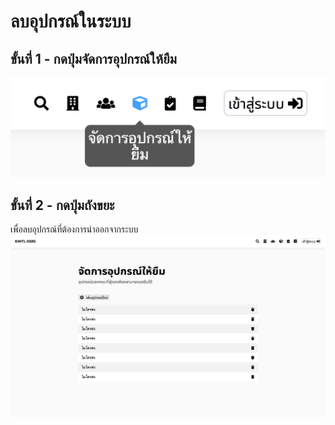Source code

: # ลบอุปกรณ์ในระบบ
## ขั้นที่ 1 - กดปุ่มจัดการอุปกรณ์ให้ยืม
![](../../img/navigation-bar/manage-equipment-button.png)
## ขั้นที่ 2 - กดปุ่มถังขยะ
เพื่อลบอุปกรณ์ที่ต้องการนำออกจากระบบ
![](../../img/manage-equipment/simple.png)
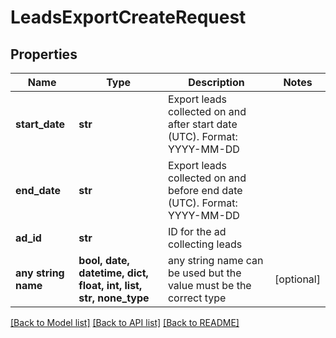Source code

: # LeadsExportCreateRequest


## Properties
Name | Type | Description | Notes
------------ | ------------- | ------------- | -------------
**start_date** | **str** | Export leads collected on and after start date (UTC). Format: YYYY-MM-DD | 
**end_date** | **str** | Export leads collected on and before end date (UTC). Format: YYYY-MM-DD | 
**ad_id** | **str** | ID for the ad collecting leads | 
**any string name** | **bool, date, datetime, dict, float, int, list, str, none_type** | any string name can be used but the value must be the correct type | [optional]

[[Back to Model list]](../README.md#documentation-for-models) [[Back to API list]](../README.md#documentation-for-api-endpoints) [[Back to README]](../README.md)


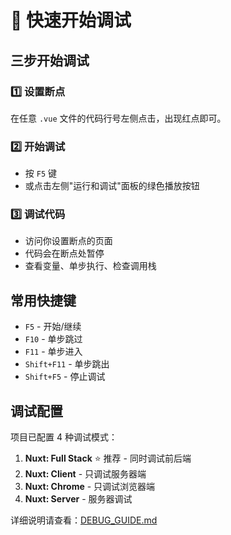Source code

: # 🐛 快速开始调试

## 三步开始调试

### 1️⃣ 设置断点
在任意 `.vue` 文件的代码行号左侧点击，出现红点即可。

### 2️⃣ 开始调试
- 按 `F5` 键
- 或点击左侧"运行和调试"面板的绿色播放按钮

### 3️⃣ 调试代码
- 访问你设置断点的页面
- 代码会在断点处暂停
- 查看变量、单步执行、检查调用栈

## 常用快捷键

- `F5` - 开始/继续
- `F10` - 单步跳过
- `F11` - 单步进入
- `Shift+F11` - 单步跳出
- `Shift+F5` - 停止调试

## 调试配置

项目已配置 4 种调试模式：

1. **Nuxt: Full Stack** ⭐ 推荐 - 同时调试前后端
2. **Nuxt: Client** - 只调试服务器端
3. **Nuxt: Chrome** - 只调试浏览器端
4. **Nuxt: Server** - 服务器调试

详细说明请查看：[DEBUG_GUIDE.md](./DEBUG_GUIDE.md)
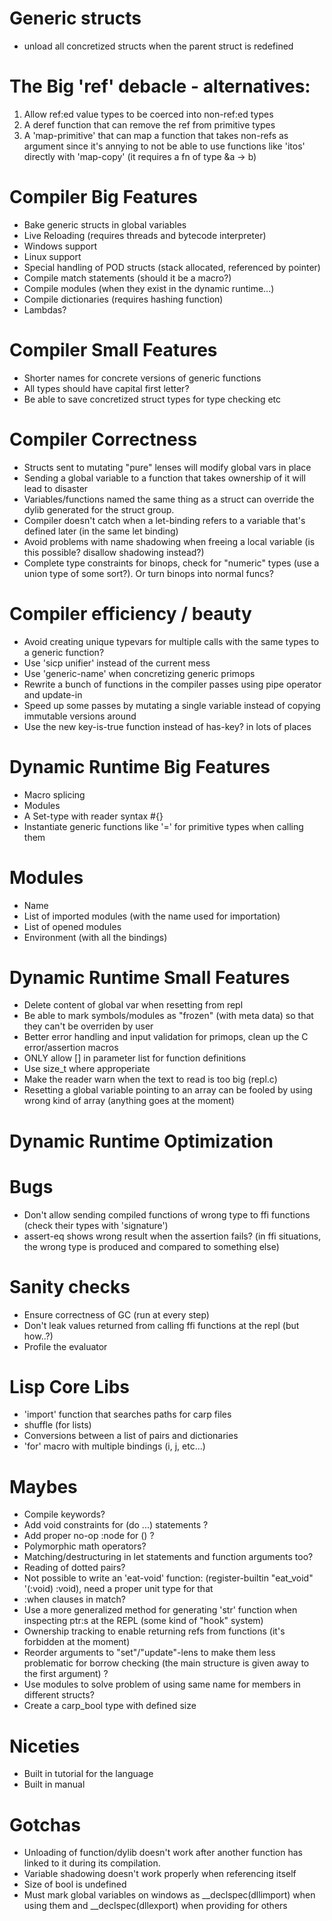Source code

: # Generic structs 
  - unload all concretized structs when the parent struct is redefined

# The Big 'ref' debacle - alternatives:
  1. Allow ref:ed value types to be coerced into non-ref:ed types
  2. A deref function that can remove the ref from primitive types
  3. A 'map-primitive' that can map a function that takes non-refs as argument 
     since it's annying to not be able to use functions like 'itos' directly with 'map-copy' 
     (it requires a fn of type &a -> b)

# Compiler Big Features
  - Bake generic structs in global variables
  - Live Reloading (requires threads and bytecode interpreter)
  - Windows support
  - Linux support
  - Special handling of POD structs (stack allocated, referenced by pointer)
  - Compile match statements (should it be a macro?)
  - Compile modules (when they exist in the dynamic runtime...)
  - Compile dictionaries (requires hashing function)
  - Lambdas?
  
# Compiler Small Features
  - Shorter names for concrete versions of generic functions
  - All types should have capital first letter?
  - Be able to save concretized struct types for type checking etc

# Compiler Correctness
  - Structs sent to mutating "pure" lenses will modify global vars in place
  - Sending a global variable to a function that takes ownership of it will lead to disaster
  - Variables/functions named the same thing as a struct can override the dylib generated for the struct group.
  - Compiler doesn't catch when a let-binding refers to a variable that's defined later (in the same let binding)
  - Avoid problems with name shadowing when freeing a local variable (is this possible? disallow shadowing instead?)
  - Complete type constraints for binops, check for "numeric" types (use a union type of some sort?). Or turn binops into normal funcs?
  
# Compiler efficiency / beauty
  - Avoid creating unique typevars for multiple calls with the same types to a generic function?
  - Use 'sicp unifier' instead of the current mess
  - Use 'generic-name' when concretizing generic primops
  - Rewrite a bunch of functions in the compiler passes using pipe operator and update-in
  - Speed up some passes by mutating a single variable instead of copying immutable versions around
  - Use the new key-is-true function instead of has-key? in lots of places

# Dynamic Runtime Big Features
  - Macro splicing
  - Modules 
  - A Set-type with reader syntax #{}
  - Instantiate generic functions like '=' for primitive types when calling them
  
# Modules
  - Name
  - List of imported modules (with the name used for importation)
  - List of opened modules
  - Environment (with all the bindings)

# Dynamic Runtime Small Features
  - Delete content of global var when resetting from repl
  - Be able to mark symbols/modules as "frozen" (with meta data) so that they can't be overriden by user
  - Better error handling and input validation for primops, clean up the C error/assertion macros
  - ONLY allow [] in parameter list for function definitions
  - Use size_t where approperiate
  - Make the reader warn when the text to read is too big (repl.c)
  - Resetting a global variable pointing to an array can be fooled by using wrong kind of array (anything goes at the moment)
  
# Dynamic Runtime Optimization

# Bugs
  - Don't allow sending compiled functions of wrong type to ffi functions (check their types with 'signature')
  - assert-eq shows wrong result when the assertion fails? (in ffi situations, the wrong type is produced and compared to something else)
  
# Sanity checks
  - Ensure correctness of GC (run at every step)
  - Don't leak values returned from calling ffi functions at the repl (but how..?)
  - Profile the evaluator
  
# Lisp Core Libs
  - 'import' function that searches paths for carp files
  - shuffle (for lists)
  - Conversions between a list of pairs and dictionaries
  - 'for' macro with multiple bindings (i, j, etc...)

# Maybes
  - Compile keywords?
  - Add void constraints for (do ...) statements ?
  - Add proper no-op :node for () ?
  - Polymorphic math operators?
  - Matching/destructuring in let statements and function arguments too?
  - Reading of dotted pairs?
  - Not possible to write an 'eat-void' function: (register-builtin "eat_void" '(:void) :void), need a proper unit type for that
  - :when clauses in match?
  - Use a more generalized method for generating 'str' function when inspecting ptr:s at the REPL (some kind of "hook" system)
  - Ownership tracking to enable returning refs from functions (it's forbidden at the moment)
  - Reorder arguments to "set"/"update"-lens to make them less problematic for borrow checking (the main structure is given away to the first argument) ?
  - Use modules to solve problem of using same name for members in different structs?
  - Create a carp_bool type with defined size

# Niceties
  - Built in tutorial for the language
  - Built in manual

# Gotchas
  - Unloading of function/dylib doesn't work after another function has linked to it during its compilation.
  - Variable shadowing doesn't work properly when referencing itself
  - Size of bool is undefined
  - Must mark global variables on windows as __declspec(dllimport) when using them and __declspec(dllexport) when providing for others
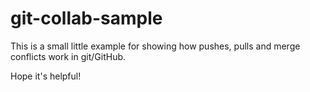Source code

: # git-collab-sample

This is a small little example for showing how pushes, pulls and merge conflicts work in git/GitHub.

Hope it's helpful!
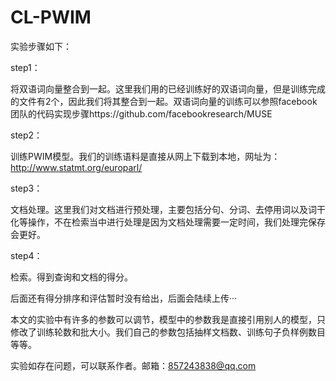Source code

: # CL-PWIM
实验步骤如下：

step1：

将双语词向量整合到一起。这里我们用的已经训练好的双语词向量，但是训练完成的文件有2个，因此我们将其整合到一起。双语词向量的训练可以参照facebook团队的代码实现步骤https://github.com/facebookresearch/MUSE

step2：

训练PWIM模型。我们的训练语料是直接从网上下载到本地，网址为：http://www.statmt.org/europarl/

step3：

文档处理。这里我们对文档进行预处理，主要包括分句、分词、去停用词以及词干化等操作，不在检索当中进行处理是因为文档处理需要一定时间，我们处理完保存会更好。

step4：

检索。得到查询和文档的得分。

后面还有得分排序和评估暂时没有给出，后面会陆续上传···

本文的实验中有许多的参数可以调节，模型中的参数我是直接引用别人的模型，只修改了训练轮数和批大小。我们自己的参数包括抽样文档数、训练句子负样例数目等等。

实验如存在问题，可以联系作者。邮箱：857243838@qq.com
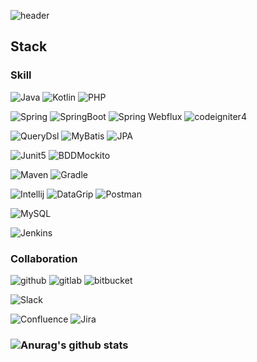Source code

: ![header](https://capsule-render.vercel.app/api?type=waving&color=blue&height=250&section=header&text=Giri%20An&fontSize=90&animation=fadeIn&fontAlignY=38&desc=Back-end%20Devloper!&descAlignY=51&descAlign=62)

## Stack
### Skill
![Java](https://img.shields.io/static/v1?style=for-the-badge&message=Java&color=F05032&logo=Java&logoColor=FFFFFF&label=)
![Kotlin](https://img.shields.io/static/v1?style=for-the-badge&message=Kotlin&color=F05032&logo=Kotlin&logoColor=FFFFFF&label=)
![PHP](https://img.shields.io/static/v1?style=for-the-badge&message=PHP&color=F05032&logo=Java&logoColor=FFFFFF&label=)

![Spring](https://img.shields.io/static/v1?style=for-the-badge&message=Spring&color=6DB33F&logo=Spring&logoColor=FFFFFF&label=)
![SpringBoot](https://img.shields.io/static/v1?style=for-the-badge&message=SpringBoot&color=6DB33F&logo=SpringBoot&logoColor=FFFFFF&label=)
![Spring Webflux](https://img.shields.io/static/v1?style=for-the-badge&message=Spring+Webflux&color=6DB33F&logo=JPA&logoColor=FFFFFF&label=) 
![codeigniter4](https://img.shields.io/static/v1?style=for-the-badge&message=codeigniter4&color=6DB33F&logo=codeigniter4&logoColor=FFFFFF&label=) 

![QueryDsl](https://img.shields.io/static/v1?style=for-the-badge&message=Querydsl&color=6DB33F&logo=QueryDsl&logoColor=FFFFFF&label=)
![MyBatis](https://img.shields.io/static/v1?style=for-the-badge&message=MyBatis&color=6DB33&logo=MyBatis&logoColor=FFFFFF&label=)
![JPA](https://img.shields.io/static/v1?style=for-the-badge&message=JPA&color=6DB33F&logo=JPA&logoColor=FFFFFF&label=)  

![Junit5](https://img.shields.io/static/v1?style=for-the-badge&message=Junit5&color=000000&logo=Junit5&logoColor=FFFFFF&label=)
![BDDMockito](https://img.shields.io/static/v1?style=for-the-badge&message=BDDMockito&color=000000&logo=BDDMockito&logoColor=FFFFFF&label=)

![Maven](https://img.shields.io/static/v1?style=for-the-badge&message=Maven&color=000000&logo=Maven&logoColor=FFFFFF&label=)
![Gradle](https://img.shields.io/static/v1?style=for-the-badge&message=Gradle&color=000000&logo=Gradle&logoColor=FFFFFF&label=)

![Intellij](https://img.shields.io/static/v1?style=for-the-badge&message=Intellij&color=F05032&logo=Intellij&logoColor=FFFFFF&label=)
![DataGrip](https://img.shields.io/static/v1?style=for-the-badge&message=DataGrip&color=F05032&logo=DataGrip&logoColor=FFFFFF&label=)
![Postman](https://img.shields.io/static/v1?style=for-the-badge&message=Postman&color=F05032&logo=Postman&logoColor=FFFFFF&label=)

![MySQL](https://img.shields.io/static/v1?style=for-the-badge&message=MySQL&color=4479A1&logo=MySQL&logoColor=FFFFFF&label=)

![Jenkins](https://img.shields.io/static/v1?style=for-the-badge&message=Jenkins&color=F05032&logo=Jenkins&logoColor=FFFFFF&label=)

### Collaboration
![github](https://img.shields.io/static/v1?style=for-the-badge&message=github&color=000000&logo=github&logoColor=FFFFFF&label=)
![gitlab](https://img.shields.io/static/v1?style=for-the-badge&message=gitlab&color=000000&logo=gitlab&logoColor=FFFFFF&label=)
![bitbucket](https://img.shields.io/static/v1?style=for-the-badge&message=bitbucket&color=4479A1&logo=bitbucket&logoColor=FFFFFF&label=)

![Slack](https://img.shields.io/static/v1?style=for-the-badge&message=Slack&color=000000&logo=Slack&logoColor=FFFFFF&label=)

![Confluence](https://img.shields.io/static/v1?style=for-the-badge&message=Confluence&color=4479A1&logo=Confluence&logoColor=FFFFFF&label=)
![Jira](https://img.shields.io/static/v1?style=for-the-badge&message=Jira&color=4479A1&logo=Jira&logoColor=FFFFFF&label=)
### ![Anurag's github stats](https://github-readme-stats.vercel.app/api?username=Anjonggil&show_icons=true)
<!--
**Anjonggil/Anjonggil** is a ✨ _special_ ✨ repository because its `README.md` (this file) appears on your GitHub profile.

Here are some ideas to get you started:

- 🔭 I’m currently working on ...
- 🌱 I’m currently learning ...
- 👯 I’m looking to collaborate on ...
- 🤔 I’m looking for help with ...
- 💬 Ask me about ...
- 📫 How to reach me: ...
- 😄 Pronouns: ...
- ⚡ Fun fact: ...
-->
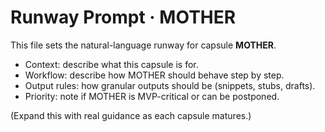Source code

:# Runway Prompt · MOTHER

This file sets the natural-language runway for capsule **MOTHER**.

- Context: describe what this capsule is for.
- Workflow: describe how MOTHER should behave step by step.
- Output rules: how granular outputs should be (snippets, stubs, drafts).
- Priority: note if MOTHER is MVP-critical or can be postponed.

(Expand this with real guidance as each capsule matures.)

DESCRIPTION OF THE TASK: Using the data above, copy each line that contains "reader".

RESPONSE:
  - A Set-type with reader syntax #{}
  - Make the reader warn when the text to read is too big (repl.c)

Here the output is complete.